> AIM OF THE EXERCISE
Print exactly the lines below between the line holding "서비스 등\)에서 사용" and the line holding "모듈에서 해당 요청 처리", inclusive, and nothing more.

[Stored data]
* * *

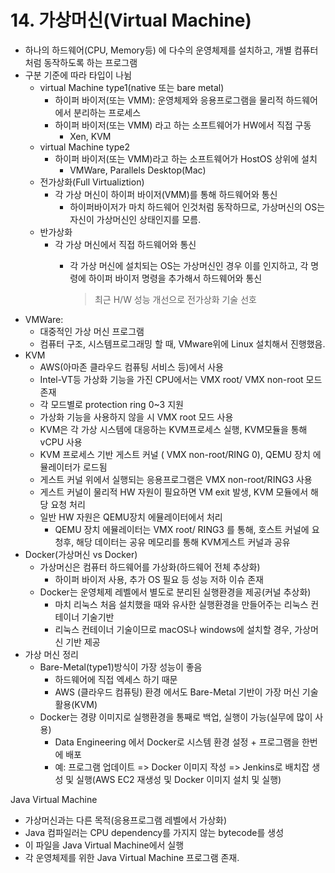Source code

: # 14. 가상머신\(Virtual Machine\)

* 하나의 하드웨어\(CPU, Memory등\) 에 다수의 운영체제를 설치하고, 개별 컴퓨터처럼 동작하도록 하는 프로그램
* 구분 기준에 따라 타입이 나뉨
  * virtual Machine type1\(native 또는 bare metal\)
    * 하이퍼 바이저\(또는 VMM\): 운영체제와 응용프로그램을 물리적 하드웨어에서 분리하는 프로세스
    * 하이퍼 바이저\(또는 VMM\) 라고 하는 소프트웨어가 HW에서 직접 구동
      * Xen, KVM
  * virtual Machine type2
    * 하이퍼 바이저\(또는 VMM\)라고 하는 소프트웨어가 HostOS 상위에 설치
      * VMWare, Parallels Desktop\(Mac\)
  * 전가상화\(Full Virtualiztion\)
    * 각 가상 머신이 하이퍼 바이저\(VMM\)를 통해 하드웨어와 통신
      * 하이퍼바이저가 마치 하드웨어 인것처럼 동작하므로, 가상머신의 OS는 자신이 가상머신인 상태인지를 모름.
  * 반가상화
    * 각 가상 머신에서 직접 하드웨어와 통신
      * 각 가상 머신에 설치되는 OS는 가상머신인 경우 이를 인지하고, 각 명령에 하이퍼 바이저 명령을 추가해서 하드웨어와 통신

        > 최근 H/W 성능 개선으로 전가상화 기술 선호
* VMWare: 
  * 대중적인 가상 머신 프로그램
  * 컴퓨터 구조, 시스템프로그래밍 할 때, VMware위에 Linux 설치해서 진행했음.
* KVM
  * AWS\(아마존 클라우드 컴퓨팅 서비스 등\)에서 사용
  * Intel-VT등 가상화 기능을 가진 CPU에서는 VMX root/ VMX non-root 모드 존재
  * 각 모드별로 protection ring 0~3 지원
  * 가상화 기능을 사용하지 않을 시 VMX root 모드 사용
  * KVM은 각 가상 시스템에 대응하는 KVM프로세스 실행, KVM모듈을 통해 vCPU 사용
  * KVM 프로세스 기반 게스트 커널 \( VMX non-root/RING 0\), QEMU 장치 에뮬레이터가 로드됨
  * 게스트 커널 위에서 실행되는 응용프로그램은 VMX non-root/RING3 사용
  * 게스트 커널이 물리적 HW 자원이 필요하면 VM exit 발생, KVM 모듈에서 해당 요청 처리
  * 일반 HW 자원은 QEMU장치 에뮬레이터에서 처리
    * QEMU 장치 에뮬레이터는 VMX root/ RING3 를 통해, 호스트 커널에 요청후, 해당 데이터는 공유 메모리를 통해 KVM게스트 커널과 공유
* Docker\(가상머신 vs Docker\)
  * 가상머신은 컴퓨터 하드웨어를 가상화\(하드웨어 전체 추상화\)
    * 하이퍼 바이저 사용, 추가 OS 필요 등 성능 저하 이슈 존재
  * Docker는 운영체제 레벨에서 별도로 분리된 실행환경을 제공\(커널 추상화\)
    * 마치 리눅스 처음 설치했을 때와 유사한 실행환경을 만들어주는 리눅스 컨테이너 기술기반
    * 리눅스 컨테이너 기술이므로 macOS나 windows에 설치할 경우, 가상머신 기반 제공
* 가상 머신 정리
  * Bare-Metal\(type1\)방식이 가장 성능이 좋음
    * 하드웨어에 직접 엑세스 하기 때문
    * AWS \(클라우드 컴퓨팅\) 환경 에서도 Bare-Metal 기반이 가장 머신 기술 활용\(KVM\)
  * Docker는 경량 이미지로 실행환경을 통째로 백업, 실행이 가능\(실무에 많이 사용\)
    * Data Engineering 에서 Docker로 시스템 환경 설정 + 프로그램을 한번에 배포
    * 예: 프로그램 업데이트 =&gt; Docker 이미지 작성 =&gt; Jenkins로 배치잡 생성 및 실행\(AWS EC2 재생성 및 Docker 이미지 설치 및 실행\)

Java Virtual Machine

* 가상머신과는 다른 목적\(응용프로그램 레벨에서 가상화\)
* Java 컴파일러는 CPU dependency를 가지지 않는 bytecode를 생성
* 이 파일을 Java Virtual Machine에서 실행
* 각 운영체제를 위한 Java Virtual Machine 프로그램 존재.

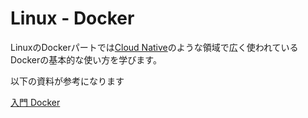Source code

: # Linux - Docker

LinuxのDockerパートでは[Cloud Native](https://www.cncf.io/about/who-we-are/)のような領域で広く使われているDockerの基本的な使い方を学びます。

以下の資料が参考になります

[入門 Docker](https://y-ohgi.com/introduction-docker/)
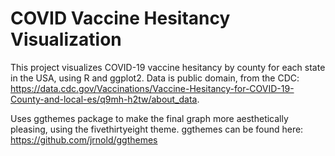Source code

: # COVID Vaccine Hesitancy Visualization
This project visualizes COVID-19 vaccine hesitancy by county for each state in the USA, using R and ggplot2. 
Data is public domain, from the CDC: https://data.cdc.gov/Vaccinations/Vaccine-Hesitancy-for-COVID-19-County-and-local-es/q9mh-h2tw/about_data. 

Uses ggthemes package to make the final graph more aesthetically pleasing, using the fivethirtyeight theme. ggthemes can be found here: https://github.com/jrnold/ggthemes

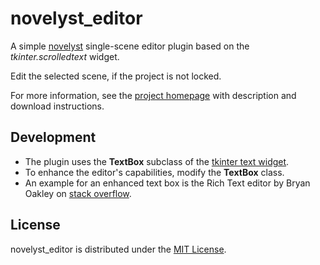 # novelyst_editor

A simple [novelyst](https://peter88213.github.io/novelyst/) single-scene editor plugin based on the *tkinter.scrolledtext* widget.

Edit the selected scene, if the project is not locked.

For more information, see the [project homepage](https://peter88213.github.io/novelyst_editor) with description and download instructions.

## Development

- The plugin uses the **TextBox** subclass of the [tkinter text widget](https://tkdocs.com/tutorial/text.html).
- To enhance the editor's capabilities, modify the **TextBox** class.
- An example for an enhanced text box is the Rich Text editor by Bryan Oakley on [stack overflow](https://stackoverflow.com/questions/63099026/fomatted-text-in-tkinter).

## License

novelyst_editor is distributed under the [MIT License](http://www.opensource.org/licenses/mit-license.php).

* * *

> PROBLEM SOLUTION
  * AWS\(아마존 클라우드 컴퓨팅 서비스 등\)에서 사용
  * Intel-VT등 가상화 기능을 가진 CPU에서는 VMX root/ VMX non-root 모드 존재
  * 각 모드별로 protection ring 0~3 지원
  * 가상화 기능을 사용하지 않을 시 VMX root 모드 사용
  * KVM은 각 가상 시스템에 대응하는 KVM프로세스 실행, KVM모듈을 통해 vCPU 사용
  * KVM 프로세스 기반 게스트 커널 \( VMX non-root/RING 0\), QEMU 장치 에뮬레이터가 로드됨
  * 게스트 커널 위에서 실행되는 응용프로그램은 VMX non-root/RING3 사용
  * 게스트 커널이 물리적 HW 자원이 필요하면 VM exit 발생, KVM 모듈에서 해당 요청 처리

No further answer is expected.